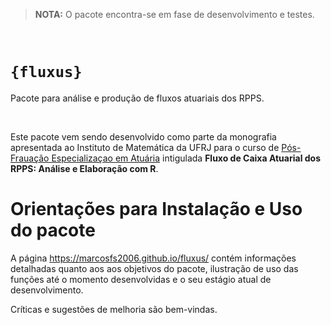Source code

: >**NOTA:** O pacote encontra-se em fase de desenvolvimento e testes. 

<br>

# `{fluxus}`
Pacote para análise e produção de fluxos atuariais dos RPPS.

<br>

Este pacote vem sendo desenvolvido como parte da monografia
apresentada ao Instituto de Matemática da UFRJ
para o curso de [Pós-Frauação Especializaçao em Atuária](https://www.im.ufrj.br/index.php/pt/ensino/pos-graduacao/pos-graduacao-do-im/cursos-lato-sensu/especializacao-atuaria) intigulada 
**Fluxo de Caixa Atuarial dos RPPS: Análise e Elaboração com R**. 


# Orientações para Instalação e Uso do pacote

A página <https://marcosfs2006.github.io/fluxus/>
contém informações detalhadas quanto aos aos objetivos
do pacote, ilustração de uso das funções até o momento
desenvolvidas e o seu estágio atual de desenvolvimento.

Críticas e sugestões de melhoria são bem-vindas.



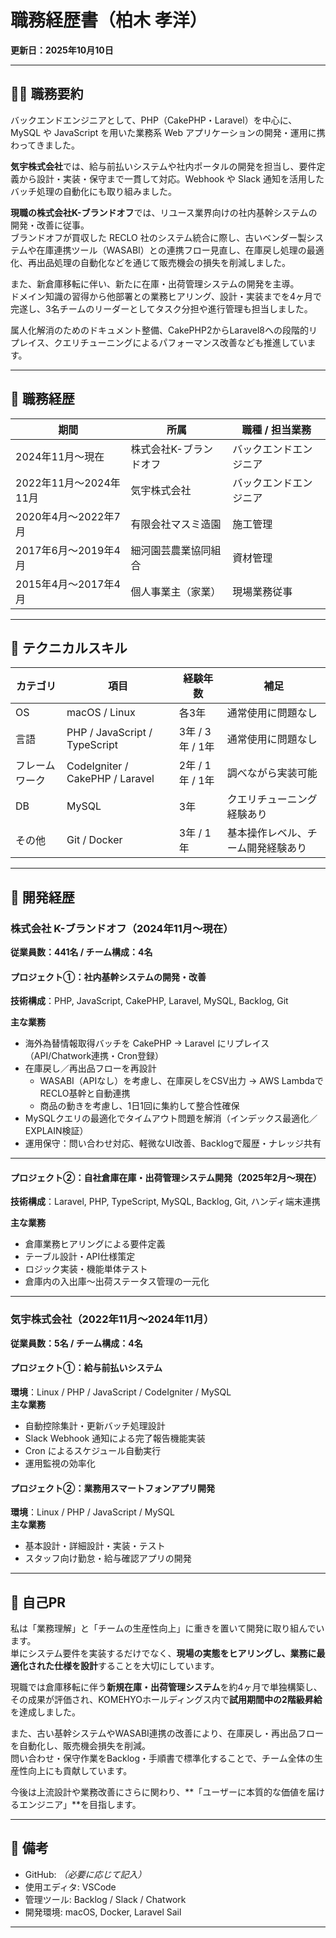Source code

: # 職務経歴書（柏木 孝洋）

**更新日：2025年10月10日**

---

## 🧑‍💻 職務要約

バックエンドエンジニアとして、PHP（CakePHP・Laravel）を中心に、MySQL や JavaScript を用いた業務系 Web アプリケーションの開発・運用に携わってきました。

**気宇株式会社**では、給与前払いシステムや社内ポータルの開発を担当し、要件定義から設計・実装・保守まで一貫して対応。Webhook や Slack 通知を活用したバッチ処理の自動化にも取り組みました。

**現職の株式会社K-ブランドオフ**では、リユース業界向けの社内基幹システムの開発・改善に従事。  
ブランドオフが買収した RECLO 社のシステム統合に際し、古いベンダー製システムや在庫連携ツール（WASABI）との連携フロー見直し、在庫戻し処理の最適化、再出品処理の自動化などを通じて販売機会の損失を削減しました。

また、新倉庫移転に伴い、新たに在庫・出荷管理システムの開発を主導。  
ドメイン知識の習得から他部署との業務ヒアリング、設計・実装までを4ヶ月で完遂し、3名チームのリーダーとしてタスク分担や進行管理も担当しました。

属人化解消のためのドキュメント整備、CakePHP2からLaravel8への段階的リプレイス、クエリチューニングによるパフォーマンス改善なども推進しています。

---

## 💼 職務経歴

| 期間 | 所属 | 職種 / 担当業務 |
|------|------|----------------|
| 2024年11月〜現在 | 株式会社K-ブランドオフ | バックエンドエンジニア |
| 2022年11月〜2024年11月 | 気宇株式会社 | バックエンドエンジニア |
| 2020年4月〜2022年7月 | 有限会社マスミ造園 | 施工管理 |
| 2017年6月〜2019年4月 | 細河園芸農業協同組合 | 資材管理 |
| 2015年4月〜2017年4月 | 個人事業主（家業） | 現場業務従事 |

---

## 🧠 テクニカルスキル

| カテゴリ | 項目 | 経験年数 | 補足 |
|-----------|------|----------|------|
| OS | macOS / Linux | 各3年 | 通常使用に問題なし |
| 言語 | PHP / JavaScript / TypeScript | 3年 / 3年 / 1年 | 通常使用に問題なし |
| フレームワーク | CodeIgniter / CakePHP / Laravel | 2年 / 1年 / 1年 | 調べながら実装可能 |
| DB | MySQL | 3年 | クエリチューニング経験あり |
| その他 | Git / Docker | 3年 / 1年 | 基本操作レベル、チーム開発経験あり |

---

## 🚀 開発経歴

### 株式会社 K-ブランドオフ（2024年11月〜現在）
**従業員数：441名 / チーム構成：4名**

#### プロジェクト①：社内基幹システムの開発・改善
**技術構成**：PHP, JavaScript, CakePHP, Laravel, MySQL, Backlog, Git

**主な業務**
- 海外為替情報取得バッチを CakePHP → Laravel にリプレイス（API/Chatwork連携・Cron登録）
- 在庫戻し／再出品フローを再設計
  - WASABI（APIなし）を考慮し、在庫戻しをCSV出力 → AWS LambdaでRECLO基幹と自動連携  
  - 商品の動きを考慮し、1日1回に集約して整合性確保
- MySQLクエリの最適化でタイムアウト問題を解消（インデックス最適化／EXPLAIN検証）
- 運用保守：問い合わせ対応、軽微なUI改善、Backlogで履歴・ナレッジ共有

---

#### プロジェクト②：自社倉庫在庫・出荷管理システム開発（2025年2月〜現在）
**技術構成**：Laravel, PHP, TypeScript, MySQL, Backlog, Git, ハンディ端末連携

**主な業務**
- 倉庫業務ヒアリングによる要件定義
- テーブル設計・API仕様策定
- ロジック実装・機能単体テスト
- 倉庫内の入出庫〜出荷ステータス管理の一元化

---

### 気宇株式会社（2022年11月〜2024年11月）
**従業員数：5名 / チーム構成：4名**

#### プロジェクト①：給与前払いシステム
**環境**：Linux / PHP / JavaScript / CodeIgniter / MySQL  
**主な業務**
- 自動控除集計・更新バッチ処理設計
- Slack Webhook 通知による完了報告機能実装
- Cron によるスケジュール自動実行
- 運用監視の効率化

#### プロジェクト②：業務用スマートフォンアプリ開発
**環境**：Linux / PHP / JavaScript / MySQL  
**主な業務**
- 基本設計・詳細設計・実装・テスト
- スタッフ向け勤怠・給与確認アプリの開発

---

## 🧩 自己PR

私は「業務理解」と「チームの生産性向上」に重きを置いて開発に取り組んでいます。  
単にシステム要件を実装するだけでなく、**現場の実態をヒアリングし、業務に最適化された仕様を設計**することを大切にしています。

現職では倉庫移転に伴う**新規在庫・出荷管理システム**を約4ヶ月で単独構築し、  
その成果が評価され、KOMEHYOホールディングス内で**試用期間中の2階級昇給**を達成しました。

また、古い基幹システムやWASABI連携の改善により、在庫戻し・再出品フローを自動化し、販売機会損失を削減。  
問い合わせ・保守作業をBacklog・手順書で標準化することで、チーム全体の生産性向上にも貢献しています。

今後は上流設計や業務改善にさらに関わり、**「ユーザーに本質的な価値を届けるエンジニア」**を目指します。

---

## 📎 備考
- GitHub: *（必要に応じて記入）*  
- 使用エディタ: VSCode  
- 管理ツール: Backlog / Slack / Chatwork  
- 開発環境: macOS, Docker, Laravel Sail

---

● **To do**
Tally up the lines in the preceding listing that contain the string "Linux". Respond with the number and nothing else.

● **Result of the exercise**
3